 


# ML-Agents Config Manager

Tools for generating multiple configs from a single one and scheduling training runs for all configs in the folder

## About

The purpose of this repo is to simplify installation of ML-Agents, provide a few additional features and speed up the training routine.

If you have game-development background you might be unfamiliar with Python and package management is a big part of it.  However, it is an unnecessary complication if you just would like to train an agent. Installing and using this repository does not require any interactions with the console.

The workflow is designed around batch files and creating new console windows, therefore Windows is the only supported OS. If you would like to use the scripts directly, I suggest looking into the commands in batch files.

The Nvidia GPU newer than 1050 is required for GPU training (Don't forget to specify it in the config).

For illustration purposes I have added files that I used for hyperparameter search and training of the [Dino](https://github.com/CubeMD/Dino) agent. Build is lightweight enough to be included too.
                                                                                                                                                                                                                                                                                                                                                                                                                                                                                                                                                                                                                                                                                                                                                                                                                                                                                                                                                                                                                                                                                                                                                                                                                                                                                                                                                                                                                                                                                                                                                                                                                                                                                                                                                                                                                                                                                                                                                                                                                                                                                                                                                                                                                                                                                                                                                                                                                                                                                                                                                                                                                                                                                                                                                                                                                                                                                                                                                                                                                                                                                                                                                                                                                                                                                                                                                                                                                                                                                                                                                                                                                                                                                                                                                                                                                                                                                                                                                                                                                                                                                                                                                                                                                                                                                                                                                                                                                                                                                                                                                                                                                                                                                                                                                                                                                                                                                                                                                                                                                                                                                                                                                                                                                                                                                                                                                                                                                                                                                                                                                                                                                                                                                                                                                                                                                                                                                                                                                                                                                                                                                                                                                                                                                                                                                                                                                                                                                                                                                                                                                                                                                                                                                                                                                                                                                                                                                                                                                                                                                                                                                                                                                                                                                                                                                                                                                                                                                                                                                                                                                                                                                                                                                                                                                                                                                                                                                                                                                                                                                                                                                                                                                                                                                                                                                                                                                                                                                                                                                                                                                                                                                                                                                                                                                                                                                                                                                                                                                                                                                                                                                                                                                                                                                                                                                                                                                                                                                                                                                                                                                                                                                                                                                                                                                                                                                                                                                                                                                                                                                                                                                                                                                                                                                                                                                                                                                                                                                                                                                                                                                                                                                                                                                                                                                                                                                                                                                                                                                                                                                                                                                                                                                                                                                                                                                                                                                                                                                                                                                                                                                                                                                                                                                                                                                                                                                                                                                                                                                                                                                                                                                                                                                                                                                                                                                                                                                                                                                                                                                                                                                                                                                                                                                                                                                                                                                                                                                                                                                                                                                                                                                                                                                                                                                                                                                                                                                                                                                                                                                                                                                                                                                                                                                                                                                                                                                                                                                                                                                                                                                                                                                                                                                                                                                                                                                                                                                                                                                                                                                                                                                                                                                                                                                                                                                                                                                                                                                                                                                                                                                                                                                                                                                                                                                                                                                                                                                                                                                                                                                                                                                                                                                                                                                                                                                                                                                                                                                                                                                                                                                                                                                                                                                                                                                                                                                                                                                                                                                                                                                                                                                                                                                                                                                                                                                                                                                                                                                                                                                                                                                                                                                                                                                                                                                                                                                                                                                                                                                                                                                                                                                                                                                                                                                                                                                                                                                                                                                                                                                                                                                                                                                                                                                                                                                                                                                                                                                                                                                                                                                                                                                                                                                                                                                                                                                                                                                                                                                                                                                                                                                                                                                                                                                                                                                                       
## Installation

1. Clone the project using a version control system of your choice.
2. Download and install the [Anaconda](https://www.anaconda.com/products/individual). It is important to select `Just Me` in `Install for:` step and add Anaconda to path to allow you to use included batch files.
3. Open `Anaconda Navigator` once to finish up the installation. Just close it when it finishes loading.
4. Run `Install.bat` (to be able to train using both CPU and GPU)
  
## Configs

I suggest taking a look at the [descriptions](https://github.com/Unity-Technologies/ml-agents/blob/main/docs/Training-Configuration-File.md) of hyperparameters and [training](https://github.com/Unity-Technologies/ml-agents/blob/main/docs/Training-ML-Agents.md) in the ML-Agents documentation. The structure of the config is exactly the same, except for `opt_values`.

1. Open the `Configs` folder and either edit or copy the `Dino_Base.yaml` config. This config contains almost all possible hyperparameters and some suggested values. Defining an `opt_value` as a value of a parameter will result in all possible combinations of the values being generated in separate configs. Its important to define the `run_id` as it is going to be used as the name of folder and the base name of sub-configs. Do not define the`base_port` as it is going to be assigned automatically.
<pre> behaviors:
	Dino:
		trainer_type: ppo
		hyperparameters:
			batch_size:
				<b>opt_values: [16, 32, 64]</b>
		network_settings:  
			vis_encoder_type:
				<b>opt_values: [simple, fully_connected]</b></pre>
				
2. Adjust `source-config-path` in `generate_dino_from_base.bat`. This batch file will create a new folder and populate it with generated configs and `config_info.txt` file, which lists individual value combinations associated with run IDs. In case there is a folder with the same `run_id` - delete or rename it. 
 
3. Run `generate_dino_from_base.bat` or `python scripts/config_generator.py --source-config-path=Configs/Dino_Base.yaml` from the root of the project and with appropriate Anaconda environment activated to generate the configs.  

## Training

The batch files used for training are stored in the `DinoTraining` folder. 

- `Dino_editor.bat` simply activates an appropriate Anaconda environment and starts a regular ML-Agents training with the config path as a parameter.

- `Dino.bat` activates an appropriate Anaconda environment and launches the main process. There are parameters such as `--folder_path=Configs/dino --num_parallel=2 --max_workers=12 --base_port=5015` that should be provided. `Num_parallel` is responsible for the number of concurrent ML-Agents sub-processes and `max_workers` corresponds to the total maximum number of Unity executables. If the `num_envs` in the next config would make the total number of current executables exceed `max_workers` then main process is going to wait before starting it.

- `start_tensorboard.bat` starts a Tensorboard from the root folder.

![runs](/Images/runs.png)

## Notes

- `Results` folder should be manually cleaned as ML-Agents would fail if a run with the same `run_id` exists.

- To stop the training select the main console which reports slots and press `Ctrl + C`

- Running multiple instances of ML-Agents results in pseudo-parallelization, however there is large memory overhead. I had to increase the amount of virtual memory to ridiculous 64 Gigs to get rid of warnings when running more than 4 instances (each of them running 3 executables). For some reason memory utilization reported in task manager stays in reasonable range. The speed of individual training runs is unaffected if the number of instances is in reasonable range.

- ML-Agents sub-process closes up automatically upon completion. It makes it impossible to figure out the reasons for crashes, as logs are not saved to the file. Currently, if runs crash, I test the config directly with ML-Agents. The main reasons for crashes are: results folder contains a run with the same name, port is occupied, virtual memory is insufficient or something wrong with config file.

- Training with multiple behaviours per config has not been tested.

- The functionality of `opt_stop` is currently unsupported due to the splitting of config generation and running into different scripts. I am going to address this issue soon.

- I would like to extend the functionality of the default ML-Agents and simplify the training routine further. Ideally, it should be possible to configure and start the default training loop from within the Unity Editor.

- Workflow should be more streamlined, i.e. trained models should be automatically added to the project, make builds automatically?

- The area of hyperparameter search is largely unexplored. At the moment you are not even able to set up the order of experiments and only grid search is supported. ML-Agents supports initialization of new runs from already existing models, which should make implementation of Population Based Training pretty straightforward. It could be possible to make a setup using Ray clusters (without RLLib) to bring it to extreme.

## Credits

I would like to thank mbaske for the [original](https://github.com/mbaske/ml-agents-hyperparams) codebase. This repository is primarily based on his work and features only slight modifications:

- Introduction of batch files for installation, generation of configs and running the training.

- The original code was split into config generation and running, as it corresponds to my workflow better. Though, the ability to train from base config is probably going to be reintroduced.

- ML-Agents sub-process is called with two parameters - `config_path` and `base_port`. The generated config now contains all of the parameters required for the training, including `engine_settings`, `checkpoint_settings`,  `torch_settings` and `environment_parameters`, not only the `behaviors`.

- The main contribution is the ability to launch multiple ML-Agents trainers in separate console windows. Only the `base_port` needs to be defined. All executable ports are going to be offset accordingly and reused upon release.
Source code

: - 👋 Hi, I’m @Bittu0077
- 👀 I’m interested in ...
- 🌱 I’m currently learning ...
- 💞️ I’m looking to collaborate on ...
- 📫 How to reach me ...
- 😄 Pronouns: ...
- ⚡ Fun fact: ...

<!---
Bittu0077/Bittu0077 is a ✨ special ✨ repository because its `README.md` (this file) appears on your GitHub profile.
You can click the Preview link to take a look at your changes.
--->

▸ REQUIREMENT
The answer must be every line from the records above that contains "console".

▸ OUTPUT OF THE TASK
If you have game-development background you might be unfamiliar with Python and package management is a big part of it.  However, it is an unnecessary complication if you just would like to train an agent. Installing and using this repository does not require any interactions with the console.
The workflow is designed around batch files and creating new console windows, therefore Windows is the only supported OS. If you would like to use the scripts directly, I suggest looking into the commands in batch files.
- To stop the training select the main console which reports slots and press `Ctrl + C`
- The main contribution is the ability to launch multiple ML-Agents trainers in separate console windows. Only the `base_port` needs to be defined. All executable ports are going to be offset accordingly and reused upon release.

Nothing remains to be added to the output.